彼女は私のわがままにいやそうな表情ひとつせずに、様々なルートを調べてくれた。しかし、簡単に見つかるようなら行き場を失った人たちがこんなにたむろしてはいないのだ。

私は一つの覚悟をした。
「函館まで行けますか?」
「函館はいけますが、その後が・・・」
いぶかる彼女に私はきっぱりと言った。
「そこから新幹線で帰ります」

北海道から東京までだ。遠いことは分かりきっている。だからこそ、終電の新幹線の時間がかなり早いだろうということも予想できた。決断するなら今しかない。
すると、なんと彼女は「じゃあ新幹線の時間調べますね」とパソコンで検索までしてくれたのだ。殺伐とした空港で、我慢強く、嫌な顔一つせずに、本来の仕事ではないことまでしてくれる彼女は、私にとってまさに天使だった。

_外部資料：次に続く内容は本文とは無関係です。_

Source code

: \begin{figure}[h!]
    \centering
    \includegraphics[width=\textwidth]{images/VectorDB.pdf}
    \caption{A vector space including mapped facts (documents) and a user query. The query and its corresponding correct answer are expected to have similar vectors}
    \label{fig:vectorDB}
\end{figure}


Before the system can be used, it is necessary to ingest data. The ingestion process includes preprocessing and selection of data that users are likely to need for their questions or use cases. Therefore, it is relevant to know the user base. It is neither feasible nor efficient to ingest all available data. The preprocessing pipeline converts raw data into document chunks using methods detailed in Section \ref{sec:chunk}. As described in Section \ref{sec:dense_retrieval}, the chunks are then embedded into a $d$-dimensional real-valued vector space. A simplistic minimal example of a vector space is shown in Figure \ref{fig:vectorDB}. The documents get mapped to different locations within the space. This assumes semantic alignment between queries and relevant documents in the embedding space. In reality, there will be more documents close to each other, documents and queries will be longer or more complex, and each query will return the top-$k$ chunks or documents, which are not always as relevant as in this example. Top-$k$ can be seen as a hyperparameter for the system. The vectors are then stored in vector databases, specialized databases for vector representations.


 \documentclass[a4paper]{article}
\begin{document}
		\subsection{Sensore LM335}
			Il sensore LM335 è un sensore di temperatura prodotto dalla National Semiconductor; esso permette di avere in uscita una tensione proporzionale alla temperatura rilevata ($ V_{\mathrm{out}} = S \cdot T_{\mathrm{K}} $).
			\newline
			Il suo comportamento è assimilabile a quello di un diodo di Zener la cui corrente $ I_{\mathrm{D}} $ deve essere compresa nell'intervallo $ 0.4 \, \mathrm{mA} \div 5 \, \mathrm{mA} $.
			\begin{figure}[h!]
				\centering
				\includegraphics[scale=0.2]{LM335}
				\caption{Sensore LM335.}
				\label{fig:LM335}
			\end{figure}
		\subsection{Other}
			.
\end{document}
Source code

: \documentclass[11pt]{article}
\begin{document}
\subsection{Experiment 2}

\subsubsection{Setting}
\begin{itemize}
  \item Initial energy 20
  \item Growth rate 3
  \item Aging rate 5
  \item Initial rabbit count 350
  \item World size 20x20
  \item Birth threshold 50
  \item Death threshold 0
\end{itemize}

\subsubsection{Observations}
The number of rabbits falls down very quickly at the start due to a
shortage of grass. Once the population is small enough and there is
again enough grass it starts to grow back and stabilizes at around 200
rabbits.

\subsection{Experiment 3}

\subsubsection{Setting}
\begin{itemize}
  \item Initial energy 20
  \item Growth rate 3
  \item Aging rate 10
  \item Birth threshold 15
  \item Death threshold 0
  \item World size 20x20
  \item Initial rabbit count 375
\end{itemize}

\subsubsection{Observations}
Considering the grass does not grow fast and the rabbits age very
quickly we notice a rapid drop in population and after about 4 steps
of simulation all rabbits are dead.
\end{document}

しばらくしてパッと笑った彼女は、「今から函館に向かえば、新幹線の最終に間に合うと思います」とうれしそうに言った。函館までの飛行機代に、そこからの新幹線代。決して安くはないものの、それでもまだ許容範囲だった。しかも、今日中に帰れる可能性がある・・・・!!
私はそれ以上迷わずに函館行きのチケットを買った。
電車で行けば4時間半かかるという函館まで、飛行機なら25分だということを聞いて、私の心は少し軽くなった。

欠航を知らされてから約1時間後。
私はついに、新千歳空港をあとにしたのだった。

函館への飛行機はプロペラ機だった。
とても小さな機体。歩いて登るタラップ。こんな状況でもわずかに上がるテンション。
そうだ、せっかく行く予定のなかった函館に行くんだ。見てみたかった五稜郭を見るんだ!

私は目を凝らして函館の街を眺めた。
「星形の芝生がある!」
必死でスマホを向けたが、身軽に方向を変えてしまうプロペラ機は五稜郭(らしき場所)に近づいたかと思ったら、すぐに身を翻して着陸態勢に入った。
私の函館の思い出は結局、この五稜郭の端っこだけになってしまったのだった。

函館空港は上空からみた限り、街の中にあるようだった。これならすぐに新幹線に乗れそうだ、と思った。

しかし。
函館空港から函館駅までバスで約30分。そして函館駅から新幹線に乗れる新函館北斗駅まで、待ち時間を入れて優に30分はかかったのだった。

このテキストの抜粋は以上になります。